Afghanistan Analysts Network – English

International Engagement

Empire Going Mad

Thomas Ruttig 6 min

The current US clue- and helplessness in Afghanistan, with its strategy that no one knows whether it will work and with no Plan B, is definitely crying out for some ‘out of the box’ thinking. But the ideas which have started to appear on various websites reminds one of the mad Dr. Strangelove, who learned ‘how to stop worrying and love the bomb’ in Stanley Kubricks’s 1964 movie. Most frightening is that some of these ideas and plans do not spring from the minds of fringe commentators but from the heart of the US establishment. But for remote-view ‘experts’ and newcomers in the field alike the advice would be: some closer-up knowledge about the country would help.

The most prominent plan of this kind is without doubt the ‘de facto partition of Afghanistan’. It comes from George W. Bush’s former deputy national security adviser Robert D. Blackwill. His brainchild adds up to a hand-over of Afghanistan’s ‘northern and western regions’ to a federation of non-Pashtun warlord-led militias (something like a neo-Northern Alliance), propped up by ’40,000 to 50,000 [US] troops’. The predominantly Pashtun rest, i.e. the South and the East, would not be left alone but turned into a virtual free firezone:

‘[T]he sky over Pashtun Afghanistan would be dark with manned and unmanned coalition aircraft — targeting not only terrorists but, as necessary, the new Taliban government in all its dimensions. Taliban civil officials — like governors, mayors, judges and tax collectors — would wake up every morning not knowing if they would survive the day in their offices, while involved in daily activities or at home at night’. (Read Blackwill’s full article here.)
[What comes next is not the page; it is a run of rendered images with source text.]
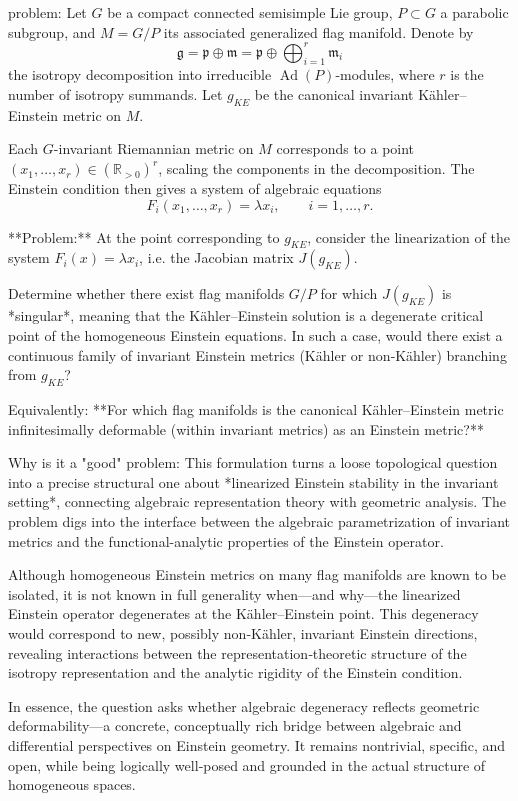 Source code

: problem:  
Let \( G \) be a compact connected semisimple Lie group, \( P \subset G \) a parabolic subgroup, and \( M = G/P \) its associated generalized flag manifold. Denote by  
\[
\mathfrak{g} = \mathfrak{p} \oplus \mathfrak{m} = \mathfrak{p} \oplus \bigoplus_{i=1}^r \mathfrak{m}_i
\]
the isotropy decomposition into irreducible \( \operatorname{Ad}(P) \)-modules, where \( r \) is the number of isotropy summands.  
Let \( g_{KE} \) be the canonical invariant Kähler–Einstein metric on \( M \).  

Each \( G \)-invariant Riemannian metric on \( M \) corresponds to a point \( (x_1, \dots, x_r) \in (\mathbb{R}_{>0})^r \), scaling the components in the decomposition. The Einstein condition then gives a system of algebraic equations
\[
F_i(x_1, \dots, x_r) = \lambda x_i, \qquad i = 1, \dots, r.
\]

**Problem:**  
At the point corresponding to \( g_{KE} \), consider the linearization of the system \( F_i(x) = \lambda x_i \), i.e. the Jacobian matrix \(J(g_{KE})\).  

Determine whether there exist flag manifolds \(G/P\) for which \(J(g_{KE})\) is *singular*, meaning that the Kähler–Einstein solution is a degenerate critical point of the homogeneous Einstein equations. In such a case, would there exist a continuous family of invariant Einstein metrics (Kähler or non‑Kähler) branching from \(g_{KE}\)?  

Equivalently: **For which flag manifolds is the canonical Kähler–Einstein metric infinitesimally deformable (within invariant metrics) as an Einstein metric?**

Why is it a "good" problem:  
This formulation turns a loose topological question into a precise structural one about *linearized Einstein stability in the invariant setting*, connecting algebraic representation theory with geometric analysis. The problem digs into the interface between the algebraic parametrization of invariant metrics and the functional-analytic properties of the Einstein operator.  

Although homogeneous Einstein metrics on many flag manifolds are known to be isolated, it is not known in full generality when—and why—the linearized Einstein operator degenerates at the Kähler–Einstein point. This degeneracy would correspond to new, possibly non‑Kähler, invariant Einstein directions, revealing interactions between the representation‑theoretic structure of the isotropy representation and the analytic rigidity of the Einstein condition.  

In essence, the question asks whether algebraic degeneracy reflects geometric deformability—a concrete, conceptually rich bridge between algebraic and differential perspectives on Einstein geometry. It remains nontrivial, specific, and open, while being logically well‑posed and grounded in the actual structure of homogeneous spaces. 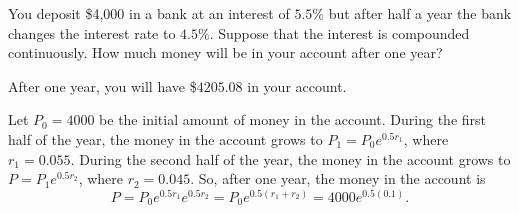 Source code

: \documentclass{ximera}
\begin{document}
\begin{exercise} \label{c3.1.7A}
You deposit \$4,000 in a bank at an interest of $5.5\%$ but after half 
a year the bank changes the interest rate to $4.5\%$.  Suppose that the 
interest is compounded continuously.  How much money will be in your 
account after one year?

\begin{solution}
\ans After one year, you will have \$$4205.08$ in your account.

\soln Let $P_0 = 4000$ be the initial amount of money in the account. 
During the first half of the year, the money in the account grows to $P_1 =
P_0e^{0.5r_1}$, where $r_1 = 0.055$.  During the second half of the year,
the money in the account grows to $P = P_1e^{0.5r_2}$, where $r_2 = 0.045$.
So, after one year, the money in the account is
\[
P = P_0e^{0.5r_1}e^{0.5r_2} = P_0e^{0.5(r_1 + r_2)} = 4000e^{0.5(0.1)}.
\]

\end{solution}
\end{exercise}
\end{document}
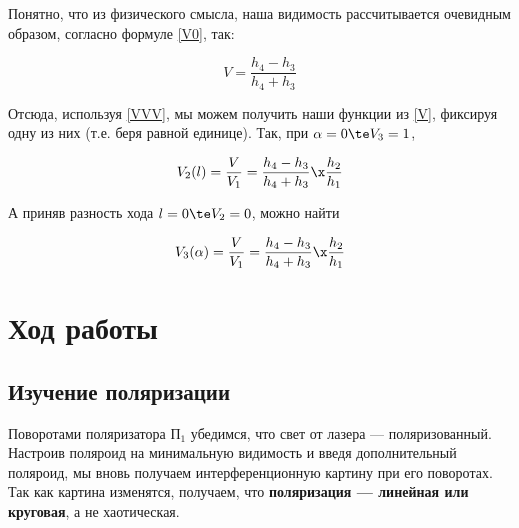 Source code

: \documentclass[12pt]{kiarticle} %
\begin{document}
Понятно, что из физического смысла, наша видимость рассчитывается очевидным образом, согласно формуле \eqref{V0}, так:

\begin{equation}\label{V}
V = \dfrac{h_4 - h_3}{h_4 + h_3}
\end{equation}

Отсюда, используя \eqref{VVV}, мы можем получить наши функции из \eqref{V}, фиксируя одну из них (т.е. беря равной единице). Так, при $ \alpha = 0 \te V_3 = 1 $, 

\begin{equation}\label{V2}
V_2 (l) = \dfrac{V}{V_1} = \dfrac{h_4 - h_3}{h_4 + h_3} \x \dfrac{h_2}{h_1}
\end{equation}

А приняв разность хода $ l = 0 \te V_2 = 0 $, можно найти 

\begin{equation}\label{V_3}
V_3(\alpha) = \dfrac{V}{V_1} = \dfrac{h_4 - h_3}{h_4 + h_3} \x \dfrac{h_2}{h_1}
\end{equation}

\section{Ход работы}


\subsection{Изучение поляризации}

Поворотами поляризатора $ П_1 $ убедимся, что свет от лазера --- поляризованный. Настроив поляроид на минимальную видимость и введя дополнительный поляроид, мы вновь получаем интерференционную картину при его поворотах. Так как картина изменятся, получаем, что \textbf{поляризация --- линейная или круговая}, а не хаотическая.
\end{document}

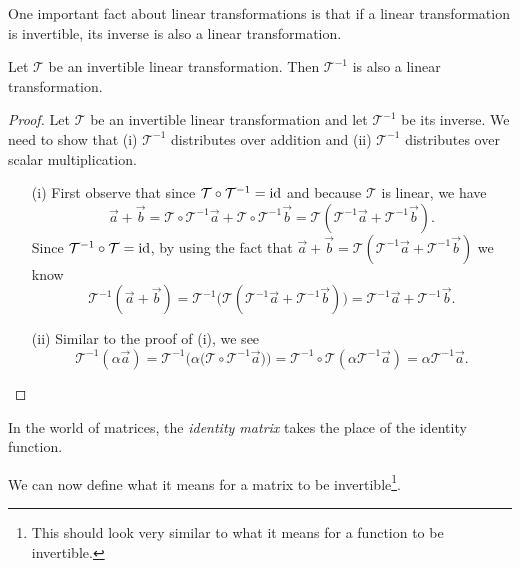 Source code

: One important fact about linear transformations is that if a linear transformation is invertible,
its inverse is also a linear transformation.
\begin{theorem}
	Let $\mathcal T$ be an invertible linear transformation. Then $\mathcal T^{-1}$ is also
	a linear transformation.
\end{theorem}
\begin{proof}
	Let $\mathcal T$ be an invertible linear transformation and let $\mathcal T^{-1}$ be its inverse.
	We need to show that (i) $\mathcal T^{-1}$ distributes over addition and (ii) $\mathcal T^{-1}$
	distributes over scalar multiplication.
	\begin{enumerate}
		\item[(i)] First observe that since $\mathcal T\circ \mathcal T^{-1}=\operatorname{\operatorname{id}}$ and because $\mathcal T$ is linear, we have
		\[
			\vec a+\vec b = \mathcal T\circ \mathcal T^{-1}\vec a+\mathcal T\circ \mathcal T^{-1}\vec b=
			\mathcal T(\mathcal T^{-1}\vec a+ \mathcal T^{-1}\vec b).
		\]
		Since $\mathcal T^{-1}\circ \mathcal T=\operatorname{\operatorname{id}}$, by using the fact that
			$\vec a+\vec b=\mathcal T(\mathcal T^{-1}\vec a+ \mathcal T^{-1}\vec b)$ we know
		\[
			\mathcal T^{-1}(\vec a+\vec b) = 
			\mathcal T^{-1}\Big(\mathcal T(\mathcal T^{-1}\vec a+ \mathcal T^{-1}\vec b)\Big)=
			\mathcal T^{-1}\vec a+ \mathcal T^{-1}\vec b.
		\]
		\item[(ii)] Similar to the proof of (i), we see
		\[
			\mathcal T^{-1}(\alpha\vec a) = \mathcal T^{-1}\Big(\alpha \big(\mathcal T\circ \mathcal T^{-1}\vec a\big)\Big)
			=\mathcal T^{-1}\circ \mathcal T(\alpha \mathcal T^{-1}\vec a) = \alpha\mathcal T^{-1}\vec a.
		\]
	\end{enumerate}
\end{proof}


In the world of matrices, the \emph{identity matrix} takes the place of the identity function.


We can now define what it means for a matrix to be invertible\footnote{ This should look very similar to what it means
for a function to be invertible.}.


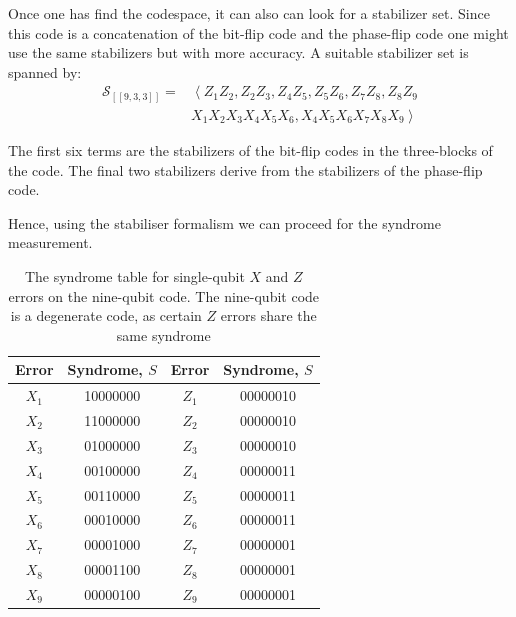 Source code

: Once one has find the codespace, it can also can look for a stabilizer set. Since this code is a concatenation of the bit-flip code and the phase-flip code one might use the same stabilizers but with more accuracy. 
A suitable stabilizer set is spanned by: 
\begin{equation}
\begin{aligned}
\mathcal{S}_{[[9,3,3]]}=&\left\langle Z_{1} Z_{2}, Z_{2} Z_{3}, Z_{4} Z_{5}, Z_{5} Z_{6}, Z_{7} Z_{8}, Z_{8} Z_{9}\right.\\
&\left.X_{1} X_{2} X_{3} X_{4} X_{5} X_{6}, X_{4} X_{5} X_{6} X_{7} X_{8} X_{9}\right\rangle
\end{aligned}
\end{equation}

The first six terms are the stabilizers of the bit-flip codes in the three-blocks of the code. The final two stabilizers derive from the stabilizers of the phase-flip code.

Hence, using the stabiliser formalism we can proceed for the syndrome measurement. 
\begin{table}[h]
    \centering
    \begin{tabular}{cc|cc}
\hline Error & Syndrome, $S$ & Error & Syndrome, $S$ \\
\hline$X_{1}$ & 10000000 & $Z_{1}$ & 00000010 \\
$X_{2}$ & 11000000 & $Z_{2}$ & 00000010 \\
$X_{3}$ & 01000000 & $Z_{3}$ & 00000010 \\
$X_{4}$ & 00100000 & $Z_{4}$ & 00000011 \\
$X_{5}$ & 00110000 & $Z_{5}$ & 00000011 \\
$X_{6}$ & 00010000 & $Z_{6}$ & 00000011 \\
$X_{7}$ & 00001000 & $Z_{7}$ & 00000001 \\
$X_{8}$ & 00001100 & $Z_{8}$ & 00000001 \\
$X_{9}$ & 00000100 & $Z_{9}$ & 00000001 \\
\hline
\end{tabular}
\caption{The syndrome table for single-qubit $X$ and $Z$ errors on the nine-qubit code. The nine-qubit code is a degenerate code, as certain $Z$ errors share the same syndrome}
    \label{tab:stab9}
\end{table}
And if this drone strategy doesn’t work (as it apparently doesn’t in Pakistan), we still have Associate Professor Cora Sol Goldstein from California State University, another advocate of partition. She has already gone a step further, regretting that ‘the national and international political context makes it impossible for the U.S. to fight a total war [sic!] in Afghanistan and Pakistan’ and that the ‘use of nuclear weapons’ in the AfPak region is ‘not yet justified’.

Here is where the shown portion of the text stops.